Now 19, Hoff backed up her words, and now the question becomes whether she can beat Beisel and win the gold that was all but handed to her before the Games began.
Larsen Jensen qualified first in the qualifying heats of the 400-meter freestyle. Ryan Lochte, considered the swimmer with the best chance to beat Phelps in the 400 IM, qualified fourth for the finals.

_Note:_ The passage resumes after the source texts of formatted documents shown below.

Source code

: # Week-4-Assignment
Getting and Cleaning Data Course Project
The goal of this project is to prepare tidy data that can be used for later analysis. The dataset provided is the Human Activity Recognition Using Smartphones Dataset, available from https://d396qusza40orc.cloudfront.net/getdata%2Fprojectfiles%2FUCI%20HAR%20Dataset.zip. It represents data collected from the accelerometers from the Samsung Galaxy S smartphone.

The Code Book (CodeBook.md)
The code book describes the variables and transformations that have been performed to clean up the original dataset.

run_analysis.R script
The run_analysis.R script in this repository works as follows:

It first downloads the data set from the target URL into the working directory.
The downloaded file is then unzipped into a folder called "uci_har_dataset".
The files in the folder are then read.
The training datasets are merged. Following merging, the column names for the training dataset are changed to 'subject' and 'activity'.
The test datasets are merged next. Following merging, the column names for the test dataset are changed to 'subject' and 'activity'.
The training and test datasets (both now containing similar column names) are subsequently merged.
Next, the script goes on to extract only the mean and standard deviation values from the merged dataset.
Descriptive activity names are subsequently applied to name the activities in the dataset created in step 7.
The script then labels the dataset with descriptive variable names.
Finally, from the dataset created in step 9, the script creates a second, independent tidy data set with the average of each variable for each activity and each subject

That’s a bit disappointing, but he remains a strong medal contender.
In addition, Christine Magnuson and Elaine Breeden will take the second- and fourth-fastest qualifying times into the semifinals of the women’s 100 butterfly.
Finally, the U.S. women’s 4x100 freestyle relay qualified third for the final, behind China and Germany, but in the finals, the Americans will substitute their two greatest sprinters, 41-year-old Dara Torres and Natalie Coughlin, onto the team, making them the squad to beat.
Historically, the biggest challenges to the United States in the pool have come from Australia and sometimes Germany and the Netherlands. But this year, the Chinese, who have poured themselves into every Olympic sport in a total effort to win the medal race, have already served notice that they’re not going to be spectators in swimming.
The performance of the women’s relay served notice that the Chinese have depth in their talent pool.
In the women’s 100 butterfly, which has one more round of heats, Zhou Yafei tied Magnuson for second-fastest behind Aussie Jess Schipper. And in the 400 men’s freestyle, Jensen is going to be pushed by Zhang Lin of China, who won his heat and qualified second.
It’s asking a lot for China to actually win any of these races, but they will collect some medals in a sport they’ve had little success in before this year. It’s another reason why the Americans have to take advantage of all their chances in the pool if they want to help the United States finish atop the medal standings when the torch is finally snuffed.
Phelps is going to help that total — he may not win eight gold medals, but he will win eight total medals, which will move him into the debate about who is the greatest Olympian of all time. But it’s going to be the rest of the team that will make the real difference.
On Saturday night, with a home crowd making enough noise to add several blisters to the Water Cube and with the rest of the world doing all it could to dethrone them, the Americans did what they had to do. They showed they can swim under pressure and also in the shadow of the mighty Phelps.
But these were the preliminaries. In a few more hours, it will be for the medal stand.